A par desta dúvida processual, deparamos com outras dúvidas de tipo substantivo, as quais, tendo em conta que o processo se encontra em segredo de justiça até ao despacho de pronúncia (art.º 97.º do CPP), apenas podemos abordar em termos genéricos.

A primeira questão é óbvia. Onde estão Manuel Vicente e a Sonangol no processo-crime? A vice-procuradora-geral da República, Inocência Pinto, defendeu recentemente que a PGR tem como missão promover a legalidade democrática e a fiscalização da legalidade do exercício da função jurisdicional. É esta vertente da imperatividade da legalidade que impede que a PGR escolha acusar uns e não outros, que tenha poder discricionário para imputar crimes a uns e não a outros. A partir do momento em que há uma história que envolve várias pessoas, todas essas pessoas têm de ser acusadas de acordo com o seu comportamento. O que acontece é que a história que a PGR contou para este processo, de acordo com o que já veio a público, envolve directamente Manuel Vicente, mencionando que um dos arguidos se apropriou dos 24 edifícios do Estado, construídos pela empresa Guangxi na centralidade do Zango O, contratou a empresa Delta Imobiliária, que os vendeu à Sonangol, EP, através da Sonip, Lda, mediante orientação do engenheiro Manuel Domingos Vicente, pelo valor global de US$ 475 347 200,00 (quatrocentos e setenta e cinco milhões trezentos e quarenta e sete mil e duzentos dólares americanos) ou que Manuel Vicente era dono de uma das imobiliárias referidas a propósito dos desvios de fundos. Fontes credíveis, aliás, afirmam que Vicente era o coordenador de todas as actividades com a China.

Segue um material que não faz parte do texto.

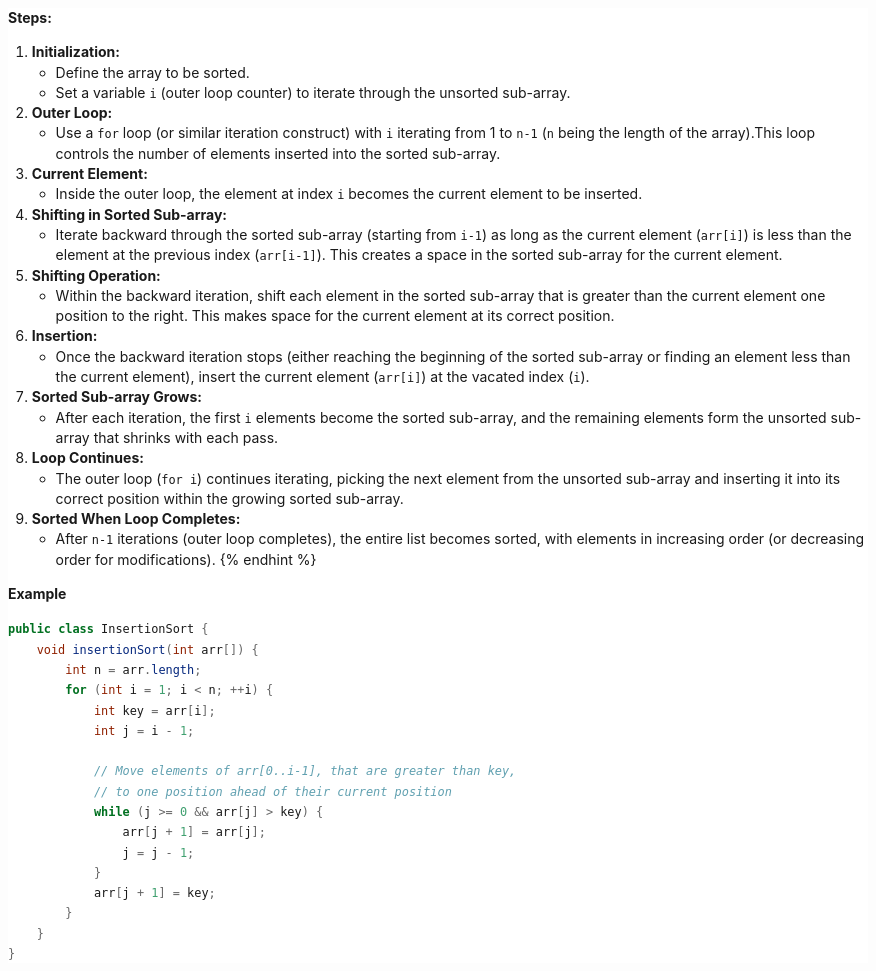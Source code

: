 **Steps:**

1. **Initialization:**
   * Define the array to be sorted.
   * Set a variable `i` (outer loop counter) to iterate through the unsorted sub-array.
2. **Outer Loop:**
   * Use a `for` loop (or similar iteration construct) with `i` iterating from 1 to `n-1` (`n` being the length of the array).This loop controls the number of elements inserted into the sorted sub-array.
3. **Current Element:**
   * Inside the outer loop, the element at index `i` becomes the current element to be inserted.
4. **Shifting in Sorted Sub-array:**
   * Iterate backward through the sorted sub-array (starting from `i-1`) as long as the current element (`arr[i]`) is less than the element at the previous index (`arr[i-1]`). This creates a space in the sorted sub-array for the current element.
5. **Shifting Operation:**
   * Within the backward iteration, shift each element in the sorted sub-array that is greater than the current element one position to the right. This makes space for the current element at its correct position.
6. **Insertion:**
   * Once the backward iteration stops (either reaching the beginning of the sorted sub-array or finding an element less than the current element), insert the current element (`arr[i]`) at the vacated index (`i`).
7. **Sorted Sub-array Grows:**
   * After each iteration, the first `i` elements become the sorted sub-array, and the remaining elements form the unsorted sub-array that shrinks with each pass.
8. **Loop Continues:**
   * The outer loop (`for i`) continues iterating, picking the next element from the unsorted sub-array and inserting it into its correct position within the growing sorted sub-array.
9. **Sorted When Loop Completes:**
   * After `n-1` iterations (outer loop completes), the entire list becomes sorted, with elements in increasing order (or decreasing order for modifications).
{% endhint %}

**Example**

```java
public class InsertionSort {
    void insertionSort(int arr[]) {
        int n = arr.length;
        for (int i = 1; i < n; ++i) {
            int key = arr[i];
            int j = i - 1;

            // Move elements of arr[0..i-1], that are greater than key,
            // to one position ahead of their current position
            while (j >= 0 && arr[j] > key) {
                arr[j + 1] = arr[j];
                j = j - 1;
            }
            arr[j + 1] = key;
        }
    }
}
```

Se falta Vicente, também não se percebe a ausência de dois cidadãos chineses, Sam Pa e Lo Fong Hung. Como temos defendido, este processo tem um impacto político muito grande, pois pode permitir lançar luz sobre os negócios entre Angola e a China e criar um mapa de entendimento de algo que até hoje não é necessariamente claro.

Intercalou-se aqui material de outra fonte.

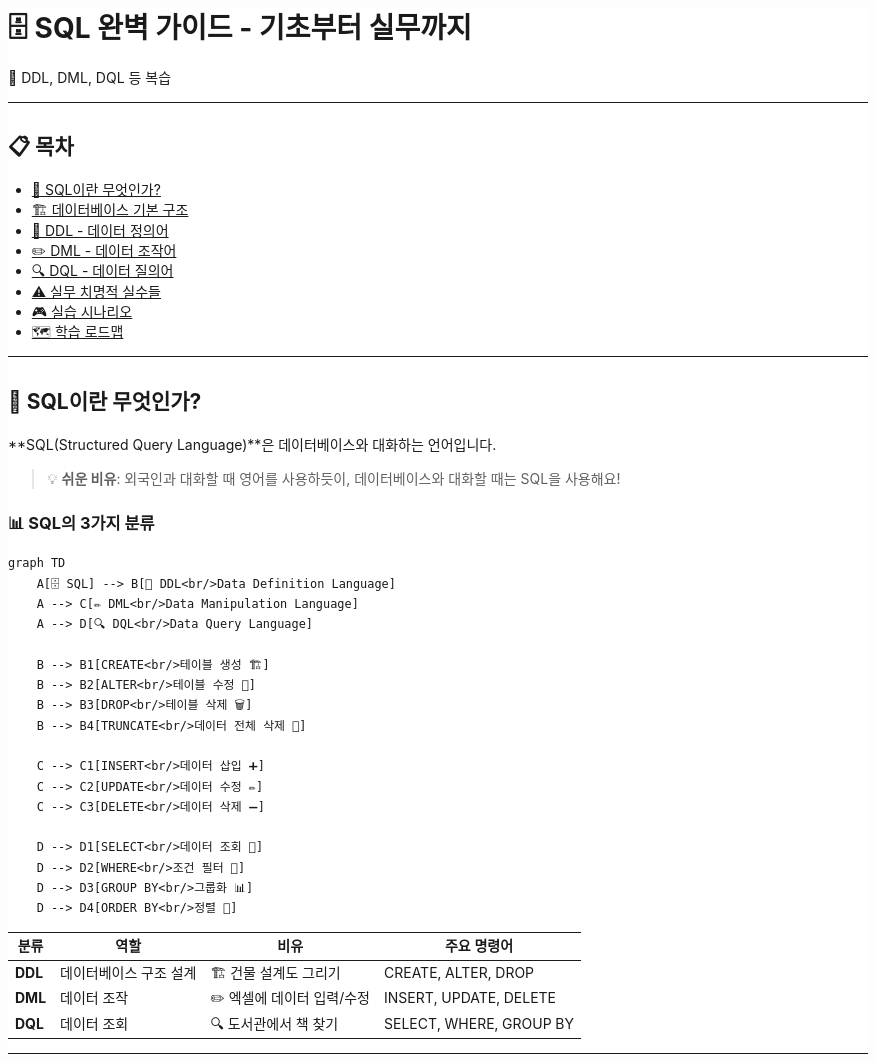 # 🗄️ SQL 완벽 가이드 - 기초부터 실무까지

 🚀  DDL, DML, DQL 등 복습


---

## 📋 목차

- [🎯 SQL이란 무엇인가?](#️-sql이란-무엇인가?)
- [🏗️ 데이터베이스 기본 구조](#️-데이터베이스-기본-구조)  
- [📐 DDL - 데이터 정의어](#️-ddl---데이터-정의어)
- [✏️ DML - 데이터 조작어](#️-dml---데이터-조작어)
- [🔍 DQL - 데이터 질의어](#️-dql---데이터-질의어)
- [⚠️ 실무 치명적 실수들](#️-실무에서-주의해야-할-치명적-실수들)
- [🎮 실습 시나리오](#️-실습-시나리오)
- [🗺️ 학습 로드맵](#️-학습-로드맵)

---

## 🎯 SQL이란 무엇인가?

**SQL(Structured Query Language)**은 데이터베이스와 대화하는 언어입니다.

> 💡 **쉬운 비유**: 외국인과 대화할 때 영어를 사용하듯이, 데이터베이스와 대화할 때는 SQL을 사용해요!

### 📊 SQL의 3가지 분류

```mermaid
graph TD
    A[🗄️ SQL] --> B[📐 DDL<br/>Data Definition Language]
    A --> C[✏️ DML<br/>Data Manipulation Language]  
    A --> D[🔍 DQL<br/>Data Query Language]
    
    B --> B1[CREATE<br/>테이블 생성 🏗️]
    B --> B2[ALTER<br/>테이블 수정 🔧]
    B --> B3[DROP<br/>테이블 삭제 🗑️]
    B --> B4[TRUNCATE<br/>데이터 전체 삭제 🧹]
    
    C --> C1[INSERT<br/>데이터 삽입 ➕]
    C --> C2[UPDATE<br/>데이터 수정 ✏️]
    C --> C3[DELETE<br/>데이터 삭제 ➖]
    
    D --> D1[SELECT<br/>데이터 조회 👀]
    D --> D2[WHERE<br/>조건 필터 🎯]
    D --> D3[GROUP BY<br/>그룹화 📊]
    D --> D4[ORDER BY<br/>정렬 🔢]
```

| 분류 | 역할 | 비유 | 주요 명령어 |
|------|------|------|-------------|
| **DDL** | 데이터베이스 구조 설계 | 🏗️ 건물 설계도 그리기 | CREATE, ALTER, DROP |
| **DML** | 데이터 조작 | ✏️ 엑셀에 데이터 입력/수정 | INSERT, UPDATE, DELETE |
| **DQL** | 데이터 조회 | 🔍 도서관에서 책 찾기 | SELECT, WHERE, GROUP BY |

---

A realidade é que sem a intervenção em tribunal de Manuel Vicente, Sam Pa e Lo Fong Hung, cujos papéis detalharemos depois de levantado o segredo de justiça, nunca se conseguirá entender inteiramente a narrativa nem descobrir a verdade, como manda o Código do Processo Penal nos seus artigos 48.º, 148.º, 185.º, entre outros.

Terminamos com um facto óbvio que deverá ser tomado em consideração nesta decisão judicial como forma de simplificar o processo, a bem da celeridade.

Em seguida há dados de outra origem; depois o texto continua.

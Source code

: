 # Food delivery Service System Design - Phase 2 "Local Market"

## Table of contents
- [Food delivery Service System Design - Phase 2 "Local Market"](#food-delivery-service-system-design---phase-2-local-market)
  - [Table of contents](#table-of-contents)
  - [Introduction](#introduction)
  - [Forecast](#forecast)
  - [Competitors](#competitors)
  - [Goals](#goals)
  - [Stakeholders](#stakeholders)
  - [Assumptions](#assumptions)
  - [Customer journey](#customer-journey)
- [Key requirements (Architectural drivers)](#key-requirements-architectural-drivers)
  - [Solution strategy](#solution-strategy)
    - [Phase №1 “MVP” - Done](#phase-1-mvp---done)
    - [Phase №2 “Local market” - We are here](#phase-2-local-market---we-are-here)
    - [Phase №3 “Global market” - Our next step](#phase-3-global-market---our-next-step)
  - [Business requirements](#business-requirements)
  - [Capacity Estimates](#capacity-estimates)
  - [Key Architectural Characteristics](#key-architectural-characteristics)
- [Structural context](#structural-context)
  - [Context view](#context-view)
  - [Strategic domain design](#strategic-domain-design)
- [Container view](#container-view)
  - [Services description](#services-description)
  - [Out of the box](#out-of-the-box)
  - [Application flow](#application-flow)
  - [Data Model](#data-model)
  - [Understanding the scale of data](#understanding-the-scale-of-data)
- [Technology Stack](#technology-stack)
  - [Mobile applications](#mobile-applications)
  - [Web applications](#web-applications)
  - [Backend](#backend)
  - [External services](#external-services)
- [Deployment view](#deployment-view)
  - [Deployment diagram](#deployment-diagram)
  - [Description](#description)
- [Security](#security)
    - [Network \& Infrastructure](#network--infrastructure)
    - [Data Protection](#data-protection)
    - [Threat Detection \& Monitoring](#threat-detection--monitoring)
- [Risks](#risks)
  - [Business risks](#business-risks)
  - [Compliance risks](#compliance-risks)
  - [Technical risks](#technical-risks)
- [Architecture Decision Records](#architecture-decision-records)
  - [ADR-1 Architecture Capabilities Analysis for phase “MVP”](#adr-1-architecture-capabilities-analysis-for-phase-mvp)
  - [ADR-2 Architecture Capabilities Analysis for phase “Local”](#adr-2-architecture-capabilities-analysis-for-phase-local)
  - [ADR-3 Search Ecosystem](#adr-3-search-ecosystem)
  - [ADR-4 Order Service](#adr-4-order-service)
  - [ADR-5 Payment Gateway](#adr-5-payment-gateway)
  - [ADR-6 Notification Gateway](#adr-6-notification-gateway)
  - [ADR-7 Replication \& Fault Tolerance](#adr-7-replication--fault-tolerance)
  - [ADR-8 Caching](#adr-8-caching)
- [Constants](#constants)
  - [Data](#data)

É público que o general Kopelipa entregou ao Estado angolano o património do CIF Angola. Este facto tem implicações no enquadramento do crime de burla, uma vez que, face ao novo Código Penal, quando a coisa furtada for restituída ou o prejuízo causado pelo furto inteiramente reparado até à publicação da sentença ou do acórdão em 1.ª instância, extingue-se a responsabilidade criminal, mediante a concordância do ofendido e do arguido, sem dano ilegítimo de terceiro ou mesmo (artigo 399.º por remissão do artigo 423.º do CPP). Portanto, a entrega de bens terá forçosamente de ter uma avaliação penal positiva por parte do juiz. O mesmo devendo acontecer às várias leis da amnistia aprovadas, designadamente em 2016 e 2023. Esta é a altura processual adequada para proceder ao “desbaste” do caso, retirando já matérias óbvias, como as ligadas à entrega de bens e amnistia, que extinguem o procedimento criminal.

Com este texto não se pretende a defesa ou condenação de nenhum dos intervenientes, mas a clarificação de alguns pontos de relevo para o bom entendimento da causa.